Anyway, I blanked the page since it was a copyright violation; the text was a verbatim copy of http://mathworld.wolfram.com/EhrhartPolynomial.html . Somebody should rephrase that material and write it up again. AxelBoldt 02:25, 18 Feb 2004 (UTC)

Usually Ehrhart's theorem is stated for convex polytopes, but here convexity is not stated. Is that correct? McKay 16:17, 4 August 2006 (UTC)[reply]

Good point--the polynomiality theorem still holds, but Ehrhart reciprocity needs a stronger condition, e.g., the polytope being homeomorphic to a manifold is good enough. For simplicity, I inserted the condition that the polytope is convex. Mattbeck 04:18, 14 August 2006 (UTC)[reply]

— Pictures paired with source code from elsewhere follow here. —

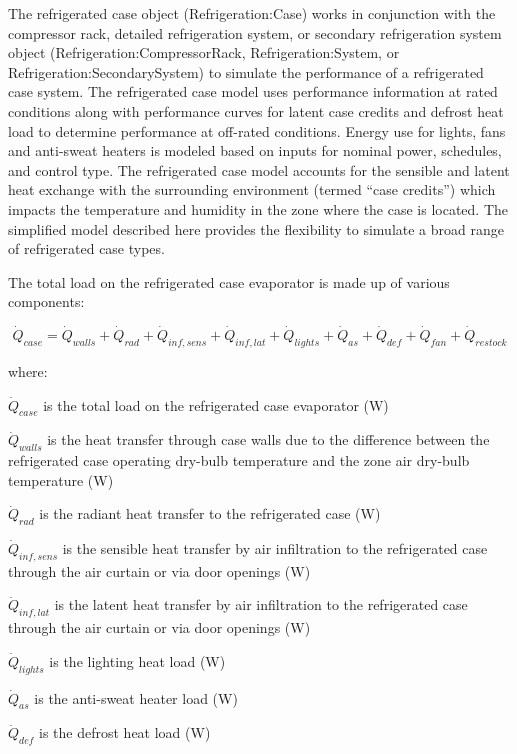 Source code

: The refrigerated case object (Refrigeration:Case) works in conjunction with the compressor rack, detailed refrigeration system, or secondary refrigeration system object (Refrigeration:CompressorRack, Refrigeration:System, or Refrigeration:SecondarySystem) to simulate the performance of a refrigerated case system. The refrigerated case model uses performance information at rated conditions along with performance curves for latent case credits and defrost heat load to determine performance at off-rated conditions. Energy use for lights, fans and anti-sweat heaters is modeled based on inputs for nominal power, schedules, and control type. The refrigerated case model accounts for the sensible and latent heat exchange with the surrounding environment (termed ``case credits'') which impacts the temperature and humidity in the zone where the case is located. The simplified model described here provides the flexibility to simulate a broad range of refrigerated case types.

The total load on the refrigerated case evaporator is made up of various components:

\begin{equation}
{\dot Q_{case}} = {\dot Q_{walls}} + {\dot Q_{rad}} + {\dot Q_{inf,sens}} + {\dot Q_{inf,lat}} + {\dot Q_{lights}} + {\dot Q_{as}} + {\dot Q_{def}} + {\dot Q_{fan}} + {\dot Q_{restock}}
\label{eq:TotalLoadRefCaseEvaporator}
\end{equation}

where:

\({\dot Q_{case}}\) is the total load on the refrigerated case evaporator (W)

\({\dot Q_{walls}}\) is the heat transfer through case walls due to the difference between the refrigerated case operating dry-bulb temperature and the zone air dry-bulb temperature (W)

\({\dot Q_{rad}}\) is the radiant heat transfer to the refrigerated case (W)

\({\dot Q_{inf,sens}}\) is the sensible heat transfer by air infiltration to the refrigerated case through the air curtain or via door openings (W)

\({\dot Q_{inf,lat}}\) is the latent heat transfer by air infiltration to the refrigerated case through the air curtain or via door openings (W)

\({\dot Q_{lights}}\) is the lighting heat load (W)

\({\dot Q_{as}}\) is the anti-sweat heater load (W)

\({\dot Q_{def}}\) is the defrost heat load (W)

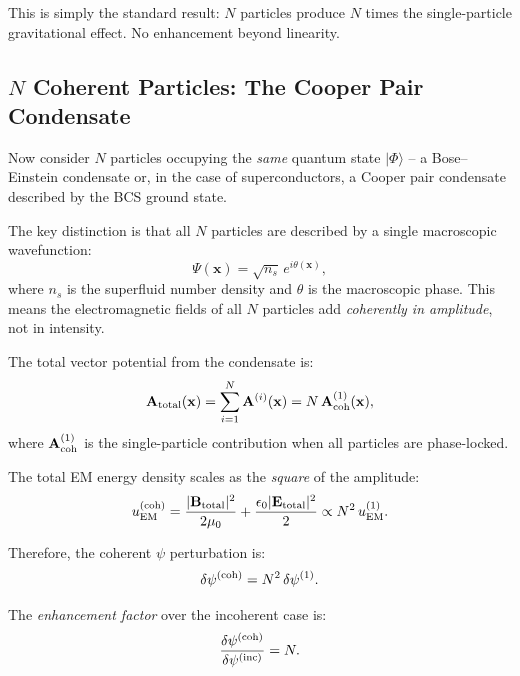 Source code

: \documentclass[aps,prd,twocolumn,superscriptaddress,floatfix,nofootinbib]{revtex4-2}
\begin{document}
This is simply the standard result: $N$ particles produce $N$ times the
single-particle gravitational effect. No enhancement beyond linearity.

\subsection{$N$ Coherent Particles: The Cooper Pair Condensate}
\label{sec:coherent}

Now consider $N$ particles occupying the \emph{same} quantum state
$|\Phi\rangle$ -- a Bose--Einstein condensate or, in the case of
superconductors, a Cooper pair condensate described by the BCS
ground state.

The key distinction is that all $N$ particles are described by a single
macroscopic wavefunction:
\begin{equation}
\Psi(\mathbf{x}) = \sqrt{n_s}\,e^{i\theta(\mathbf{x})},
\end{equation}
where $n_s$ is the superfluid number density and $\theta$ is the
macroscopic phase. This means the electromagnetic fields of all $N$
particles add \emph{coherently in amplitude}, not in intensity.

The total vector potential from the condensate is:
\begin{equation}
\mathbf{A}_{\rm total}(\mathbf{x})
= \sum_{i=1}^{N}\mathbf{A}^{(i)}(\mathbf{x})
= N\,\mathbf{A}^{(1)}_{\rm coh}(\mathbf{x}),
\end{equation}
where $\mathbf{A}^{(1)}_{\rm coh}$ is the single-particle contribution
when all particles are phase-locked.

The total EM energy density scales as the \emph{square} of the amplitude:
\begin{equation}
u_{\rm EM}^{(\rm coh)} = \frac{|\mathbf{B}_{\rm total}|^2}{2\mu_0}
+ \frac{\epsilon_0|\mathbf{E}_{\rm total}|^2}{2}
\propto N^2\,u_{\rm EM}^{(1)}.
\label{eq:coherent-N2}
\end{equation}

Therefore, the coherent $\psi$ perturbation is:
\begin{equation}
\delta\psi^{(\rm coh)} = N^2\,\delta\psi^{(1)}.
\label{eq:coherent-psi}
\end{equation}

The \emph{enhancement factor} over the incoherent case is:
\begin{equation}
\frac{\delta\psi^{(\rm coh)}}{\delta\psi^{(\rm inc)}} = N.
\label{eq:enhancement-raw}
\end{equation}
\end{document}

Thanks. Do you happen to know where more general conditions are investigated? McKay 08:01, 15 August 2006 (UTC)[reply]

Try Peter McMullen's papers, e.g., Valuations and Euler-type relations on certain classes of convex polytopes, Proc. London Math. Soc. (3) 35, no. 1 (1977), 113-135, or Lattice invariant valuations on rational polytopes, Arch. Math. 31, no. 5 (1978), 509-516. Another good starting point might be Richard Stanley, Combinatorial reciprocity theorems, Advances in Math. 14 (1974), 194-253. Mattbeck 23:43, 15 August 2006 (UTC)[reply]

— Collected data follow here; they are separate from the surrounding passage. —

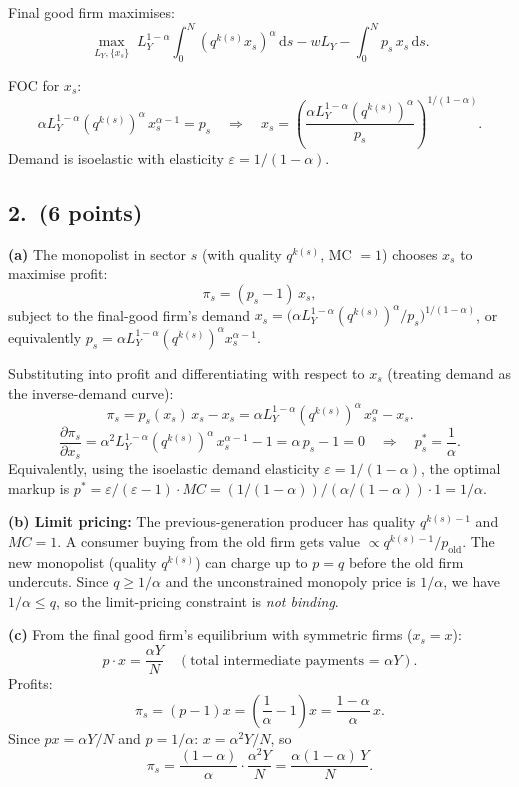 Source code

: \documentclass[a4paper,11pt]{article}
\newcommand{\dd}{\mathrm{d}}
\begin{document}
\begin{answerbox}
Final good firm maximises:
\[
    \max_{L_Y,\{x_s\}} \; L_Y^{1-\alpha}\int_0^N (q^{k(s)}x_s)^{\alpha}\,\dd s
    - w L_Y - \int_0^N p_s\,x_s\,\dd s.
\]

FOC for $x_s$:
\[
    \alpha L_Y^{1-\alpha}(q^{k(s)})^{\alpha}\,x_s^{\alpha-1} = p_s
    \quad\Longrightarrow\quad
    \boxed{x_s = \left(\frac{\alpha L_Y^{1-\alpha}(q^{k(s)})^{\alpha}}{p_s}\right)^{1/(1-\alpha)}.}
\]
Demand is isoelastic with elasticity $\varepsilon = 1/(1-\alpha)$.
\end{answerbox}

\subsection*{2.\ (6 points)}

\begin{answerbox}
\textbf{(a)} The monopolist in sector $s$ (with quality $q^{k(s)}$, MC $= 1$) chooses
$x_s$ to maximise profit:
\[
    \pi_s = (p_s - 1)\,x_s,
\]
subject to the final-good firm's demand $x_s = \bigl(\alpha L_Y^{1-\alpha}(q^{k(s)})^\alpha
/ p_s\bigr)^{1/(1-\alpha)}$, or equivalently $p_s = \alpha L_Y^{1-\alpha}(q^{k(s)})^\alpha
x_s^{\alpha-1}$.

Substituting into profit and differentiating with respect to $x_s$ (treating demand
as the inverse-demand curve):
\[
    \pi_s = p_s(x_s)\,x_s - x_s
    = \alpha L_Y^{1-\alpha}(q^{k(s)})^{\alpha}\,x_s^{\alpha} - x_s.
\]
\[
    \frac{\partial\pi_s}{\partial x_s}
    = \alpha^2 L_Y^{1-\alpha}(q^{k(s)})^{\alpha}\,x_s^{\alpha-1} - 1
    = \alpha\,p_s - 1 = 0
    \quad\Longrightarrow\quad
    p_s^* = \frac{1}{\alpha}.
\]
Equivalently, using the isoelastic demand elasticity $\varepsilon = 1/(1-\alpha)$, the
optimal markup is $p^* = \varepsilon/(\varepsilon-1)\cdot MC = (1/(1-\alpha))/(\alpha/(1-\alpha))
\cdot 1 = \boxed{1/\alpha}$.

\textbf{(b) Limit pricing:}  The previous-generation producer has quality $q^{k(s)-1}$
and $MC = 1$.  A consumer buying from the old firm gets value $\propto q^{k(s)-1}/p_{\mathrm{old}}$.
The new monopolist (quality $q^{k(s)}$) can charge up to $p = q$ before the old firm
undercuts.  Since $q \geq 1/\alpha$ and the unconstrained monopoly price is $1/\alpha$,
we have $1/\alpha \leq q$, so the limit-pricing constraint is \emph{not binding}.

\textbf{(c)} From the final good firm's equilibrium with symmetric firms ($x_s = x$):
\[
    p\cdot x = \frac{\alpha Y}{N} \quad(\text{total intermediate payments = }\alpha Y).
\]
Profits:
\[
    \pi_s = (p - 1)x = \left(\frac{1}{\alpha}-1\right)x = \frac{1-\alpha}{\alpha}\,x.
\]
Since $px = \alpha Y/N$ and $p = 1/\alpha$:
$x = \alpha^2 Y/N$, so
\[
    \boxed{\pi_s = \frac{(1-\alpha)}{\alpha}\cdot\frac{\alpha^2 Y}{N}
    = \frac{\alpha(1-\alpha)\,Y}{N}.}
\]
\end{answerbox}
\end{document}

Thanks, I'll check those out. --McKay 04:18, 16 August 2006 (UTC)[reply]

please can you define L(P,-t)? —Preceding unsigned comment added by Flandre (talk • contribs) 15:24, 7 May 2009 (UTC)[reply]

L(P,t) is a priori only defined for positive integers t. Ehrhart proved that L(P,t) is a quasipolynomial (if P is a rational polytope), and this quasipolynomial can be evaluated at other inputs, e.g., negative integers. Thus Ehrhart's reciprocity theorem gives an algebraic relation between two quasipolynomials, i.e., L(P,-t) is just an algebraic expression (it's the quasipolynomial L(P,t) where we plug in -t for t). Mattbeck (talk) 06:59, 14 September 2009 (UTC)[reply]

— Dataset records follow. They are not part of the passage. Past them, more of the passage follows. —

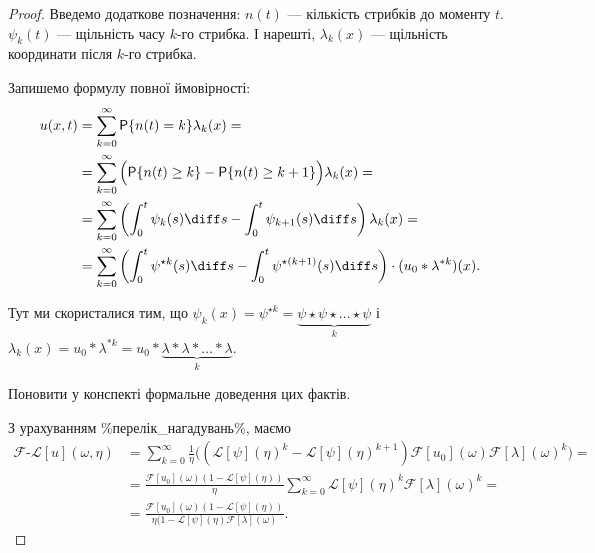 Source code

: \begin{proof}
    Введемо додаткове позначення: $n(t)$ --- кількість стрибків до моменту $t$. $\psi_k(t)$ --- щільність часу $k$-го стрибка. І нарешті, $\lambda_k(x)$ --- щільність координати після $k$-го стрибка. \medskip

    Запишемо формулу повної ймовірності:
    \begin{equation}
        \begin{aligned}
            u(x, t)
            &= \sum_{k = 0}^\infty \mathsf{P}\{n(t) = k\} \lambda_k (x) = \\
            &= \sum_{k = 0}^\infty \Big(\mathsf{P}\{n(t) \ge k\} - \mathsf{P}\{n(t) \ge k + 1\}\Big) \lambda_k (x) = \\
            &= \sum_{k = 0}^\infty \left( \int_0^t \psi_k(s) \diff s - \int_0^t \psi_{k + 1} (s) \diff s \right) \lambda_k (x) = \\
            &= \sum_{k = 0}^\infty \left( \int_0^t \psi^{\star k}(s) \diff s - \int_0^t \psi^{\star(k + 1)} (s) \diff s \right) \cdot (u_0 * \lambda^{*k}) (x).
        \end{aligned}
    \end{equation}

    \begin{remark}
        Тут ми скористалися тим, що $\psi_k(x) = \psi^{\star k} = \underset{k}{\underbrace{\psi \star \psi \star \ldots \star \psi}}$ і $\lambda_k(x) = u_0 * \lambda^{* k} = u_0 * \underset{k}{\underbrace{\lambda * \lambda * \ldots * \lambda}}$.
    \end{remark}
    
    \begin{exercise}
        Поновити у конспекті формальне доведення цих фактів.
    \end{exercise}

    З урахуванням \%перелік\_нагадувань\%, маємо
    \begin{equation}
        \begin{aligned}
            \mathcal{F}\text{-}\mathscr{L}[u](\omega, \eta) 
            &= \sum_{k = 0}^\infty \frac{1}{\eta} \Big( (\mathscr{L}[\psi](\eta)^k - \mathscr{L}[\psi](\eta)^{k + 1}) \mathcal{F}[u_0](\omega) \mathcal{F}[\lambda](\omega)^k \Big) = \\
            &= \frac{\mathcal{F}[u_0](\omega) (1 - \mathscr{L}[\psi](\eta))}{\eta} \sum_{k = 0}^\infty \mathscr{L}[\psi](\eta)^{k} \mathcal{F}[\lambda](\omega)^k = \\
            &= \frac{\mathcal{F}[u_0](\omega) (1 - \mathscr{L}[\psi](\eta))}{\eta (1 - \mathscr{L}[\psi](\eta) \mathcal{F}[\lambda](\omega)}.
        \end{aligned}
    \end{equation}
\end{proof}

is the volume of P > the number of integer interior points? (if P has 01 vertices) —Preceding unsigned comment added by Flandre (talk • contribs) 15:12, 4 May 2009 (UTC)[reply]

Partially truncated cube (see here for the part cut away)

This polyhedron would probably make sense as an example.
The volume is 4³ - 18 = 46. The number of contained points is 5³ - 24 = 101. --Watchduck (quack) 19:41, 8 October 2021 (UTC)[reply]